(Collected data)

-----

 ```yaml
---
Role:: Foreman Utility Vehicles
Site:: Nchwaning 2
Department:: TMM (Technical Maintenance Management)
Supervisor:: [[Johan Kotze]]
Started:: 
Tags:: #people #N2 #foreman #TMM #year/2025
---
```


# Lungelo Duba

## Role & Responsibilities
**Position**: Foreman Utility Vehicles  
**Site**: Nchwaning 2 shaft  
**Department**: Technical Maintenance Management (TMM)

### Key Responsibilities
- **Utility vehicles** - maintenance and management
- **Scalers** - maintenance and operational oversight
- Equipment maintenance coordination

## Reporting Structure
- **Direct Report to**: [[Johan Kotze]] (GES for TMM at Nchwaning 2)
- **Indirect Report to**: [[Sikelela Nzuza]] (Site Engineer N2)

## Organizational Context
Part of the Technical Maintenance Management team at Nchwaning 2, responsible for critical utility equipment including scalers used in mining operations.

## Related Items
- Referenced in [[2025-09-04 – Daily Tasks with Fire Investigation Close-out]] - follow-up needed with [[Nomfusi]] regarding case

-----

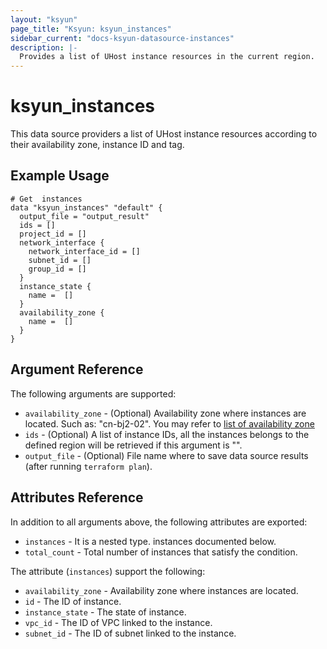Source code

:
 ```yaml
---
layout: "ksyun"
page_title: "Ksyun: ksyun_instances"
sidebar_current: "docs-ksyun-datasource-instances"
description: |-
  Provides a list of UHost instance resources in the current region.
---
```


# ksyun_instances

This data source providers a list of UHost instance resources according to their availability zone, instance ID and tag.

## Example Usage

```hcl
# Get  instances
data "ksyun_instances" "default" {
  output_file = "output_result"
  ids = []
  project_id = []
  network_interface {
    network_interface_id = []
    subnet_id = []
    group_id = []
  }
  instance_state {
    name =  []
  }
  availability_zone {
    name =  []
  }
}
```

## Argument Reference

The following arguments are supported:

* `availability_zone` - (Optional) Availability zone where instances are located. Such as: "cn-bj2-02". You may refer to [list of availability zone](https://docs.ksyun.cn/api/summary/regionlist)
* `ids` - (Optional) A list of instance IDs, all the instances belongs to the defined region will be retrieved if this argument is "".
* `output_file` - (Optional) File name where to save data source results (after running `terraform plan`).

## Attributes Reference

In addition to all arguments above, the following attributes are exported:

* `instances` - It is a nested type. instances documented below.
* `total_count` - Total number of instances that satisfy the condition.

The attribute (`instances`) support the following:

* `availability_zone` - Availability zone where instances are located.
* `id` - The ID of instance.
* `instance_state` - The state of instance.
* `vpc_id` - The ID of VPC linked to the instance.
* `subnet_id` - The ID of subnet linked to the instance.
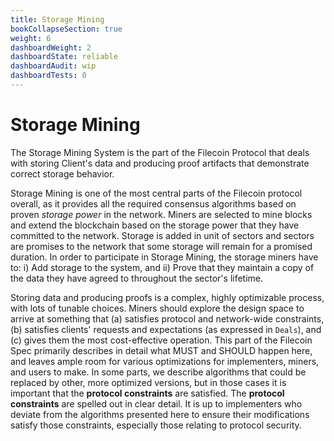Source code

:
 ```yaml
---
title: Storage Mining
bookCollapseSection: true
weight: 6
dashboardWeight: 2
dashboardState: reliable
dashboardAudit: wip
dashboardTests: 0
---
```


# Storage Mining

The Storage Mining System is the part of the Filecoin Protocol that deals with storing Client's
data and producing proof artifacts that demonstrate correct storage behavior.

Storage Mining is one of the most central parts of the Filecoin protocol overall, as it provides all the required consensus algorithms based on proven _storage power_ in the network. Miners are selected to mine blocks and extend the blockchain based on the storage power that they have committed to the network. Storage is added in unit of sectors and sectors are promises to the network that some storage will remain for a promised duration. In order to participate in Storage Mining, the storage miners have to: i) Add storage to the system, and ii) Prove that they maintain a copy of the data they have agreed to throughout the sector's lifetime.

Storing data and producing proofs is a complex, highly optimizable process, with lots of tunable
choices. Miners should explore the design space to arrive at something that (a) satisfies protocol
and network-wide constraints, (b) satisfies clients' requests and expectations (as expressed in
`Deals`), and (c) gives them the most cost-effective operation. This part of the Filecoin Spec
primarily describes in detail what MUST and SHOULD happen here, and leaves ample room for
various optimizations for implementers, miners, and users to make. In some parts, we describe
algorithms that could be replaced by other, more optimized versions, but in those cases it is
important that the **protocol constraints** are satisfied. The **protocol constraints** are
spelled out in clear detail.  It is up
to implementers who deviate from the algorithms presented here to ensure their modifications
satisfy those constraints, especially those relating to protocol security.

-----

Task statement: Each line containing the word "with" needs to be copied from the data above.

Written response:
- Referenced in [[2025-09-04 – Daily Tasks with Fire Investigation Close-out]] - follow-up needed with [[Nomfusi]] regarding case
The Storage Mining System is the part of the Filecoin Protocol that deals with storing Client's
Storing data and producing proofs is a complex, highly optimizable process, with lots of tunable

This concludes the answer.